Whenever the word "heutige" turns up in a line of the data below, copy that line.
:: Records shown ::
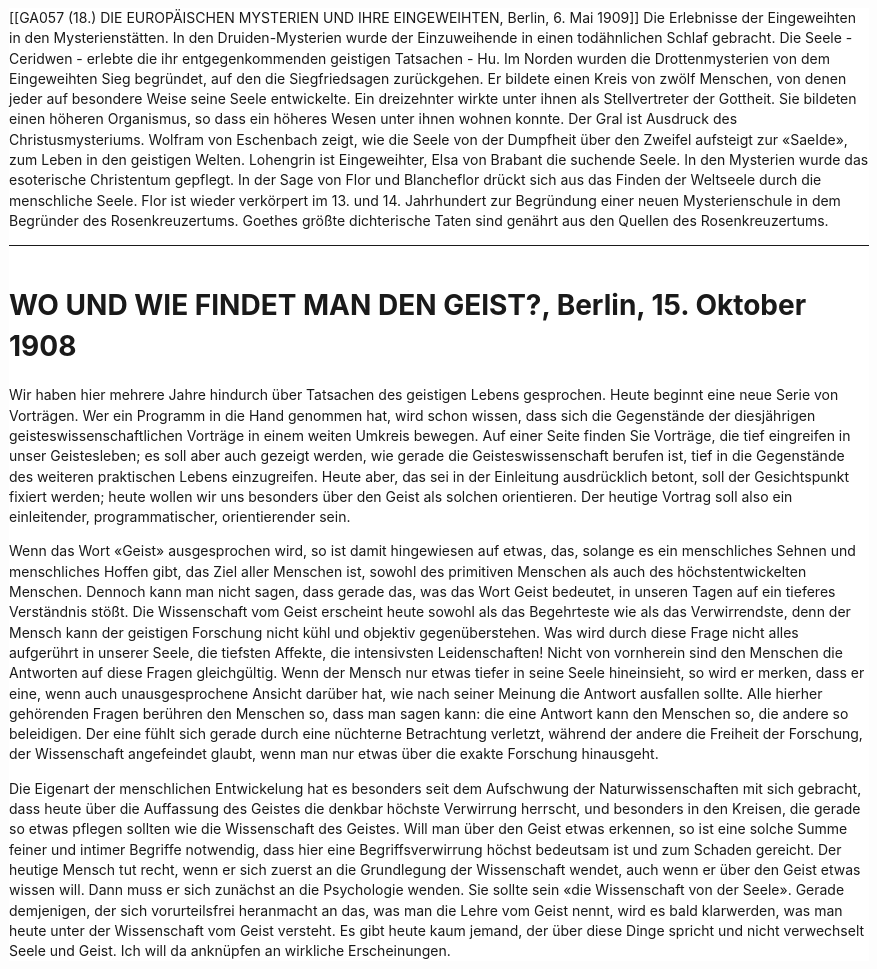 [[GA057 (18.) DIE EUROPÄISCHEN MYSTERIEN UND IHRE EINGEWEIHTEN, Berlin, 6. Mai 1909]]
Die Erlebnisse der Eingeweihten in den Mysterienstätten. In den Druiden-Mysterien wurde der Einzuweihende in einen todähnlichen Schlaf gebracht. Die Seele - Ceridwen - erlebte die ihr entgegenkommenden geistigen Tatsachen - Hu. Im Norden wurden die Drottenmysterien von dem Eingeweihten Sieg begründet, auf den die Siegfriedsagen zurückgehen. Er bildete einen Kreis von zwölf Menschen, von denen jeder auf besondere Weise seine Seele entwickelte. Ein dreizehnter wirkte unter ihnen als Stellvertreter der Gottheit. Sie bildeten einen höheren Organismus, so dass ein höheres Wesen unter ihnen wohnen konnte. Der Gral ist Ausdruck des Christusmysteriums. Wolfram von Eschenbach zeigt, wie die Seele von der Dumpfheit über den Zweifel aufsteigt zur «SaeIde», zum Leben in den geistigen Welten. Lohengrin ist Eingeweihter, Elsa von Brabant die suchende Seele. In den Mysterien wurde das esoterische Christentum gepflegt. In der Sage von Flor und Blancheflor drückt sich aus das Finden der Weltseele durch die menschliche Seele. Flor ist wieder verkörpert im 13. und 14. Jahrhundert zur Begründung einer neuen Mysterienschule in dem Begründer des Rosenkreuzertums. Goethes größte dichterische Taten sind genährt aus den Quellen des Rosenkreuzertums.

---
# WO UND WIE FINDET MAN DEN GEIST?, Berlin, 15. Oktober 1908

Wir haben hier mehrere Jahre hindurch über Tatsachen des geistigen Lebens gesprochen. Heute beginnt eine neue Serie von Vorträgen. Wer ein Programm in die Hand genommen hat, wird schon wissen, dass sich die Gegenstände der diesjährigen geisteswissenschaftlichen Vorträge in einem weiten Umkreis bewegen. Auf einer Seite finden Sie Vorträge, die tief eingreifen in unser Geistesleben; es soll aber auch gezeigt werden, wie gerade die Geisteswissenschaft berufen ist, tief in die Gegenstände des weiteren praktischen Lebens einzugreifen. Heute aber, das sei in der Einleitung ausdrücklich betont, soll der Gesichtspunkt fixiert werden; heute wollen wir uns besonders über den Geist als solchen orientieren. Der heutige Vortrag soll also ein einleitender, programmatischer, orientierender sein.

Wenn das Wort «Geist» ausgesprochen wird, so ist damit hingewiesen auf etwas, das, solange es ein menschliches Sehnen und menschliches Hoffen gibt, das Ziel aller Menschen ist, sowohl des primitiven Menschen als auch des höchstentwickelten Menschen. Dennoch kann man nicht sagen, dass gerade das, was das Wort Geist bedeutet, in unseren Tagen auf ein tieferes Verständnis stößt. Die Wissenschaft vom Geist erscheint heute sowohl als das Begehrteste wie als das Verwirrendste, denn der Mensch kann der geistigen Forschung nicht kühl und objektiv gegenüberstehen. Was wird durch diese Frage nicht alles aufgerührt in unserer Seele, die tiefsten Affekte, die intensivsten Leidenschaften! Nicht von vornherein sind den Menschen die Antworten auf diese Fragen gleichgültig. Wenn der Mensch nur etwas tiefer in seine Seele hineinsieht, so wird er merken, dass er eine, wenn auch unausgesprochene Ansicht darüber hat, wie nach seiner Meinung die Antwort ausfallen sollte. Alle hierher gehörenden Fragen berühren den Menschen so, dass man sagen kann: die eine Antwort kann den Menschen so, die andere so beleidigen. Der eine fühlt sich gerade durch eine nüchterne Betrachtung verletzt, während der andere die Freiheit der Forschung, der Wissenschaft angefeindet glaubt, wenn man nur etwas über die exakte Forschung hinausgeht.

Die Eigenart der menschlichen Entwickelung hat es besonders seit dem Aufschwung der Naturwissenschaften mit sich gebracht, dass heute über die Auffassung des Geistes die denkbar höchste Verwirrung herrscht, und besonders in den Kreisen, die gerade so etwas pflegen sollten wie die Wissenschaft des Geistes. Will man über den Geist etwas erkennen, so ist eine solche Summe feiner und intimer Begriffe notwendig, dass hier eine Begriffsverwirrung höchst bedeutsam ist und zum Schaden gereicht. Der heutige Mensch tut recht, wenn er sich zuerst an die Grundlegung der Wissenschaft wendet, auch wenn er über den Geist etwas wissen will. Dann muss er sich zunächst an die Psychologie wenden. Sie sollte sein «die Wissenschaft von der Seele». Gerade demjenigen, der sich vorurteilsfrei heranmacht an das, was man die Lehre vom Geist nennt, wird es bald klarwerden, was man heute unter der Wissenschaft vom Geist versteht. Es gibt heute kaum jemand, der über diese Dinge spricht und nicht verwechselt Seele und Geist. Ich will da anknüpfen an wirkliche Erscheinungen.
:::
[Expected output]
Wir haben hier mehrere Jahre hindurch über Tatsachen des geistigen Lebens gesprochen. Heute beginnt eine neue Serie von Vorträgen. Wer ein Programm in die Hand genommen hat, wird schon wissen, dass sich die Gegenstände der diesjährigen geisteswissenschaftlichen Vorträge in einem weiten Umkreis bewegen. Auf einer Seite finden Sie Vorträge, die tief eingreifen in unser Geistesleben; es soll aber auch gezeigt werden, wie gerade die Geisteswissenschaft berufen ist, tief in die Gegenstände des weiteren praktischen Lebens einzugreifen. Heute aber, das sei in der Einleitung ausdrücklich betont, soll der Gesichtspunkt fixiert werden; heute wollen wir uns besonders über den Geist als solchen orientieren. Der heutige Vortrag soll also ein einleitender, programmatischer, orientierender sein.
Die Eigenart der menschlichen Entwickelung hat es besonders seit dem Aufschwung der Naturwissenschaften mit sich gebracht, dass heute über die Auffassung des Geistes die denkbar höchste Verwirrung herrscht, und besonders in den Kreisen, die gerade so etwas pflegen sollten wie die Wissenschaft des Geistes. Will man über den Geist etwas erkennen, so ist eine solche Summe feiner und intimer Begriffe notwendig, dass hier eine Begriffsverwirrung höchst bedeutsam ist und zum Schaden gereicht. Der heutige Mensch tut recht, wenn er sich zuerst an die Grundlegung der Wissenschaft wendet, auch wenn er über den Geist etwas wissen will. Dann muss er sich zunächst an die Psychologie wenden. Sie sollte sein «die Wissenschaft von der Seele». Gerade demjenigen, der sich vorurteilsfrei heranmacht an das, was man die Lehre vom Geist nennt, wird es bald klarwerden, was man heute unter der Wissenschaft vom Geist versteht. Es gibt heute kaum jemand, der über diese Dinge spricht und nicht verwechselt Seele und Geist. Ich will da anknüpfen an wirkliche Erscheinungen.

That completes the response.